BEGIN
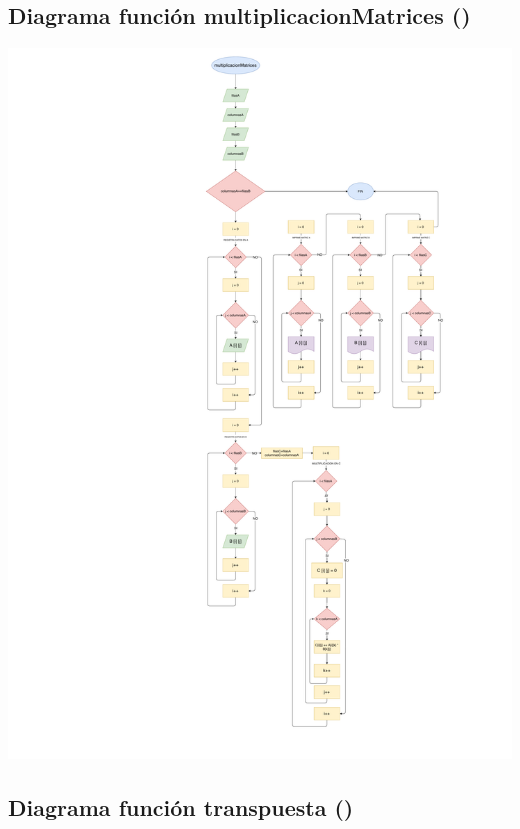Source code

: \documentclass[letter]{revtex4}
\begin{document}
\subsection{Diagrama función multiplicacionMatrices ()}
\begin{center}
 	\includegraphics[scale=0.3]{Images/Multiplicacion.pdf}
 	\label{figura4}
 \end{center}
\clearpage


\subsection{Diagrama función transpuesta ()}
\end{document}
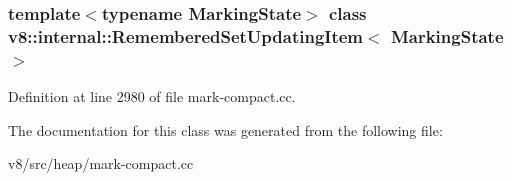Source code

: \subsubsection*{template$<$typename Marking\+State$>$\newline
class v8\+::internal\+::\+Remembered\+Set\+Updating\+Item$<$ Marking\+State $>$}



Definition at line 2980 of file mark-\/compact.\+cc.



The documentation for this class was generated from the following file\+:\begin{DoxyCompactItemize}
\item 
v8/src/heap/mark-\/compact.\+cc\end{DoxyCompactItemize}
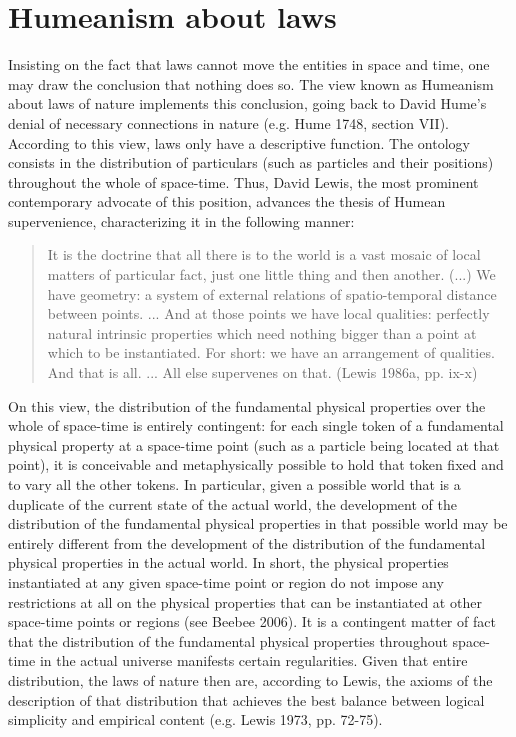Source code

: \documentclass[12pt,a4paper]{article}
\theoremstyle{definition}
\begin{document}
\section{Humeanism about laws}
Insisting on the fact that laws cannot move the entities in space and time, one may draw the conclusion that nothing does so. The view known as Humeanism about laws of nature implements this conclusion, going back to David Hume's denial of necessary connections in nature (e.g. Hume 1748, section VII). According to this view, laws only have a descriptive function. The ontology consists in the distribution of particulars (such as particles and their positions) throughout the whole of space-time. Thus, David Lewis, the most prominent contemporary advocate of this position, advances the thesis of Humean supervenience, characterizing it in the following manner:

\begin{quote} It is the doctrine that all there is to the world is a vast mosaic of local matters of particular fact, just one little thing and then another. (...) We have geometry: a system of external relations of spatio-temporal distance between points. ... And at those points we have local qualities: perfectly natural intrinsic properties which need nothing bigger than a point at which to be instantiated. For short: we have an arrangement of qualities. And that is all. ... All else supervenes on that. (Lewis 1986a, pp. ix-x)\end{quote}

\noindent On this view, the distribution of the fundamental physical properties over the whole of space-time is entirely contingent: for each single token of a fundamental physical property at a space-time point (such as a particle being located at that point), it is conceivable and metaphysically possible to hold that token fixed and to vary all the other tokens. In particular, given a possible world that is a duplicate of the current state of the actual world, the development of the distribution of the fundamental physical properties in that possible world may be entirely different from the development of the distribution of the fundamental physical properties in the actual world. In short, the physical properties instantiated at any given space-time point or region do not impose any restrictions at all on the physical properties that can be instantiated at other space-time points or regions (see Beebee 2006). It is a contingent matter of fact that the distribution of the fundamental physical properties throughout space-time in the actual universe manifests certain regularities. Given that entire distribution, the laws of nature then are, according to Lewis, the axioms of the description of that distribution that achieves the best balance between logical simplicity and empirical content (e.g. Lewis 1973, pp. 72-75).
\end{document}
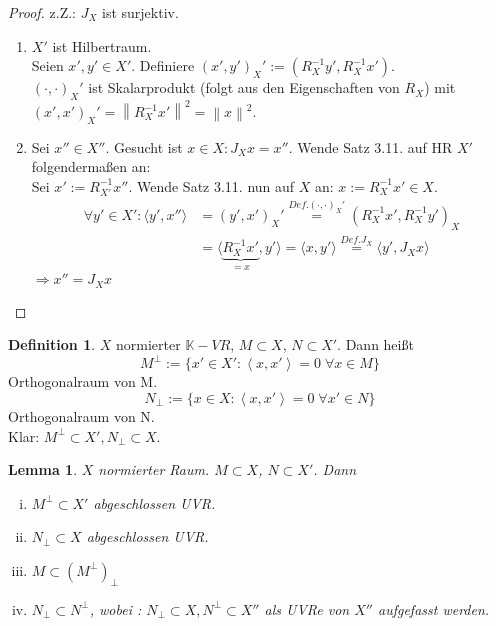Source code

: \documentclass[ngerman]{report}
\theoremstyle{plain}%
\newtheorem{lemma}[thm]{Lemma}
\theoremstyle{definition}%
\newtheorem{definition}[thm]{Definition}
\theoremstyle{myStyle}
\newcommand{\K}{\mathbb{K}}
\newcommand{\norm}[1]{\left \|#1\right\| }
\newcommand{\df}[1][]{%
	\overset{#1}{\Rightarrow}
}
\newcommand{\set}[1]{\{#1\}} %
\newcommand{\fop}[1]{\left \langle #1 \right \rangle} %
\newcommand{\f}[2]{\langle #1,#2 \rangle} %
\begin{document}
	\begin{proof}z.Z.: $J_X$ ist surjektiv.
		\begin{enumerate}[1)]
			\item $X'$ ist Hilbertraum.\\
			Seien $x',y' \in X'$. Definiere $(x',y')_X':=(R^{-1}_X y', R^{-1}_X x')$. \\
			$(\cdot,\cdot)_X'$ ist Skalarprodukt (folgt aus den Eigenschaften von $R_X$) mit $(x',x')_X' = \norm{R^{-1}_X x'}^2 = \norm{x}^2$.
			\item Sei $x'' \in X''$. Gesucht ist $x \in X: J_X x= x''$. Wende Satz 3.11. auf HR $X'$ folgendermaßen an:\\
			Sei $x':= R^{-1}_{X'} x''$. Wende Satz 3.11. nun auf $X$ an:
			$x:= R^{-1}_X x' \in X$.\\
			\begin{align*}
				\forall y' \in X': \f{y'}{x''}&=(y',x')_X' \overset{Def. (\cdot, \cdot)_X'}{=}(R^{-1}_X x', R^{-1}_X y')_X \\
				&= \f{\underbrace{R^{-1}_X x'}_{=x}}{y'}= \f{x}{y'} \overset{Def. J_X}{=}\f{y'}{J_X x} 
			\end{align*}
			$\df x''=J_X x$
		\end{enumerate}
		
	\end{proof}

	\begin{definition}
		$X$ normierter $\K-VR$, $M \subset X$, $N \subset X'$. Dann heißt 
			$$ M^\perp := \set{x' \in X' : \fop{x,x'} = 0 \; \forall x\in M}$$
			Orthogonalraum von M.
			$$ N_\perp := \set{ x\in X : \fop{x,x'} = 0 \; \forall x' \in N}$$
			Orthogonalraum von N. \\
			Klar: $M^\perp \subset X', N_\perp \subset X$.
	\end{definition}

	\begin{lemma}
		$X$ normierter Raum. $M\subset X$, $N \subset X'$. Dann
				\begin{enumerate}[(i)]
					\item $M^\perp \subset X'$ abgeschlossen UVR.
					\item $N_\perp \subset X$ abgeschlossen UVR.
					\item $M \subset (M^\perp)_\perp$
					\item $N_\perp \subset N^\perp$, wobei : $N_\perp \subset X, N^\perp \subset X''$ als UVRe von $X''$ aufgefasst werden.
				\end{enumerate}
	\end{lemma}
\end{document}

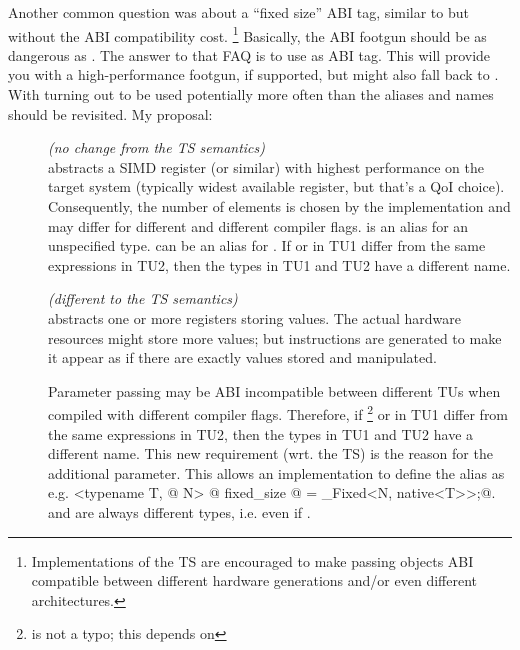 Another common question was about a “fixed size” ABI tag, similar to \stdx\simdabi{} but without the ABI compatibility cost.%
\footnote{Implementations of the TS are encouraged to make passing  objects ABI compatible between different hardware generations and/or even different architectures.}
Basically, the ABI footgun should be as dangerous as \stdx\simdabi{}.
The answer to that FAQ is to use \stdx\simdabi{} as ABI tag.
This will provide you with a high-performance footgun, if supported, but might also fall back to \stdx\simdabi{}.
With \stdx\simdabi{} turning out to be used potentially more often than \stdx\simdabi{} the aliases and names should be revisited.
My proposal:

\begin{description}
  \item[] \emph{(no change from the TS semantics)}\\
     abstracts a SIMD register (or similar) with highest performance on the target system (typically widest available register, but that's a QoI choice).
    Consequently, the number of elements is chosen by the implementation and may differ for different  and different compiler flags.
    \simdabi{} is an alias for an unspecified type.
    \simdabi{} can be an alias for \simdabi{}.
    If  or  in TU1 differ from the same expressions in TU2, then the types  in TU1 and TU2 have a different name.

  \item[] \emph{(different to the TS semantics)}\\
     abstracts one or more registers storing  values.
    The actual hardware resources might store more values; but instructions are generated to make it appear as if there are exactly  values stored and manipulated.

    Parameter passing may be ABI incompatible between different TUs when compiled with different compiler flags.
    Therefore, if %
    \footnote{ is not a typo; this depends on \simdabi{}}
    or  in TU1
    differ from the same expressions in TU2, then the types  in TU1
    and TU2 have a different name.
    This new requirement (wrt. the TS) is the reason for the additional
     parameter.
    This allows an implementation to define the  alias as e.g.
    \lstinline@template <typename T, @
    \lstinline@int N> @
    \lstinline@using fixed_size @
    \lstinline@= _Fixed<N, native<T>>;@.
     and  are always different types, i.e. even if .


\end{description}
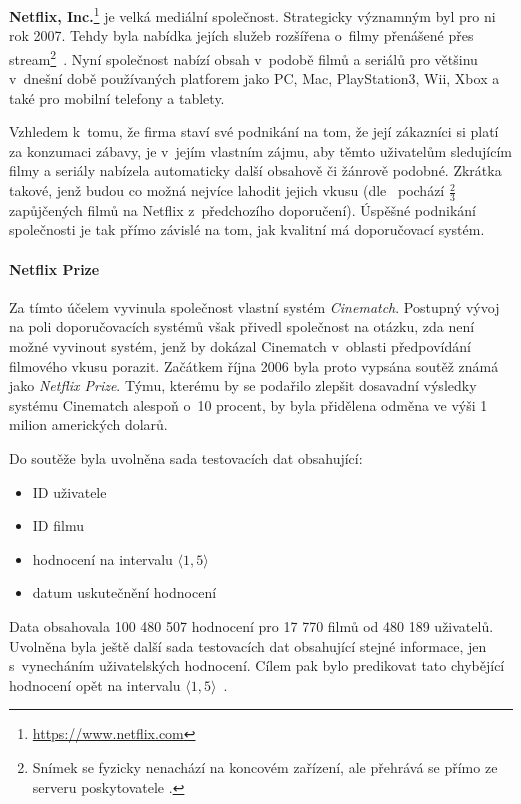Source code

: \documentclass[thesis=M,czech]{FITthesis}[2014/05/07]
\begin{document}
\textbf{Netflix, Inc.}\footnote{\url{https://www.netflix.com}} je velká mediální společnost. Strategicky významným byl pro ni rok 2007. Tehdy byla nabídka jejích služeb rozšířena o~filmy přenášené přes stream\footnote{Snímek se fyzicky nenachází na koncovém zařízení, ale přehrává se přímo ze serveru poskytovatele .}~\cite{netflix2007}. Nyní společnost nabízí obsah v~podobě filmů a seriálů pro většinu v~dnešní době používaných platforem jako PC, Mac, PlayStation3, Wii, Xbox a také pro mobilní telefony a tablety. 

Vzhledem k~tomu, že firma staví své podnikání na tom, že její zákazníci si platí za konzumaci zábavy, je v~jejím vlastním zájmu, aby těmto uživatelům sledujícím filmy a seriály nabízela automaticky další obsahově či žánrově podobné. Zkrátka takové, jenž budou co možná nejvíce lahodit jejich vkusu (dle~\cite{netflixrec} pochází $\frac{2}{3}$ zapůjčených filmů na Netflix z~předchozího doporučení). Úspěšné podnikání společnosti je tak přímo závislé na tom, jak kvalitní má doporučovací systém.

\paragraph{Netflix Prize}
Za tímto účelem vyvinula společnost vlastní systém \emph{Cinematch}. Postupný vývoj na poli doporučovacích systémů však přivedl společnost na otázku, zda není možné vyvinout systém, jenž by dokázal Cinematch v~oblasti předpovídání filmového vkusu porazit. Začátkem října 2006 byla proto vypsána soutěž známá jako \emph{Netflix Prize}. Týmu, kterému by se podařilo zlepšit dosavadní výsledky systému Cinematch alespoň o~10 procent, by byla přidělena odměna ve výši 1 milion amerických dolarů.

Do soutěže byla uvolněna sada testovacích dat obsahující:

\begin{itemize}
	\item ID uživatele
	\item ID filmu
	\item hodnocení na intervalu $\langle1,5\rangle$
	\item datum uskutečnění hodnocení
\end{itemize}

Data obsahovala 100 480 507 hodnocení pro 17 770 filmů od 480 189 uživatelů. Uvolněna byla ještě další sada testovacích dat obsahující stejné informace, jen s~vynecháním uživatelských hodnocení. Cílem pak bylo predikovat tato chybějící hodnocení opět na intervalu $\langle1,5\rangle$~\cite{netflixrules}.
\end{document}
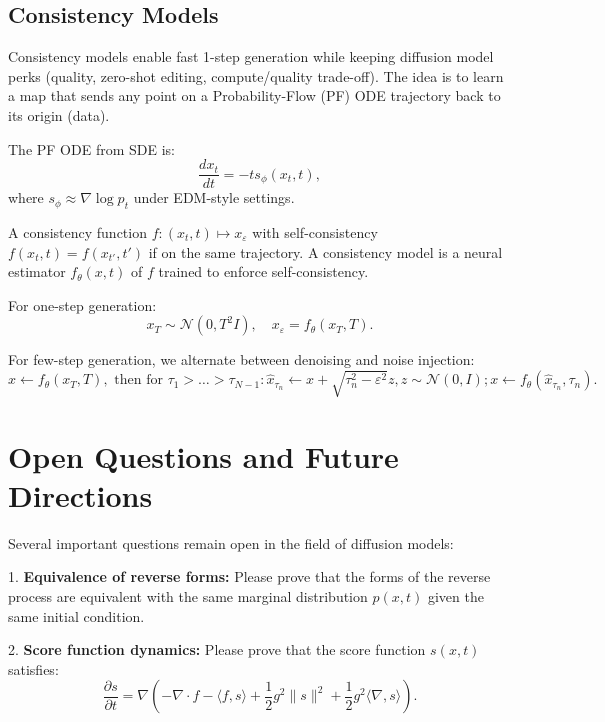 \subsection{Consistency Models}

Consistency models enable fast 1-step generation while keeping diffusion model perks (quality, zero-shot editing, compute/quality trade-off). The idea is to learn a map that sends any point on a Probability-Flow (PF) ODE trajectory back to its origin (data).

The PF ODE from SDE is:
\begin{equation}
\frac{dx_t}{dt} = -t s_\phi(x_t,t),
\end{equation}
where $s_\phi \approx \nabla \log p_t$ under EDM-style settings.

A consistency function $f:(x_t,t) \mapsto x_\varepsilon$ with self-consistency $f(x_t,t) = f(x_{t'},t')$ if on the same trajectory. A consistency model is a neural estimator $f_\theta(x,t)$ of $f$ trained to enforce self-consistency.

For one-step generation:
\begin{equation}
x_T \sim \mathcal{N}(0,T^2 I), \quad x_\varepsilon = f_\theta(x_T,T).
\end{equation}

For few-step generation, we alternate between denoising and noise injection:
\begin{equation}
x \leftarrow f_\theta(x_T,T), \text{ then for } \tau_1 > \ldots > \tau_{N-1}: \hat{x}_{\tau_n} \leftarrow x + \sqrt{\tau_n^2-\varepsilon^2} z, z \sim \mathcal{N}(0,I); x \leftarrow f_\theta(\hat{x}_{\tau_n},\tau_n).
\end{equation}

\section{Open Questions and Future Directions}

Several important questions remain open in the field of diffusion models:

1. \textbf{Equivalence of reverse forms:} Please prove that the forms of the reverse process are equivalent with the same marginal distribution $p(x,t)$ given the same initial condition.

2. \textbf{Score function dynamics:} Please prove that the score function $s(x,t)$ satisfies:
\begin{equation}
\frac{\partial s}{\partial t} = \nabla \left(-\nabla \cdot f - \langle f, s\rangle + \frac{1}{2}g^2\|s\|^2 + \frac{1}{2}g^2\langle \nabla, s \rangle\right).
\end{equation}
END
Starting with the opening line of the listing, write out each line exactly until the line that contains "Definition at line" has been included; skip the pictures.

» Your solution:
Source code

: \documentclass[letter]{revtex4}
\begin{document}
\subsection{Diagrama función multiplicacionMatrices ()}
\begin{center}
 	\includegraphics[scale=0.3]{Images/Multiplicacion.pdf}
 	\label{figura4}
 \end{center}
\clearpage


\subsection{Diagrama función transpuesta ()}
\end{document}
Source code

: \subsubsection*{template$<$typename Marking\+State$>$\newline
class v8\+::internal\+::\+Remembered\+Set\+Updating\+Item$<$ Marking\+State $>$}



Definition at line 2980 of file mark-\/compact.\+cc.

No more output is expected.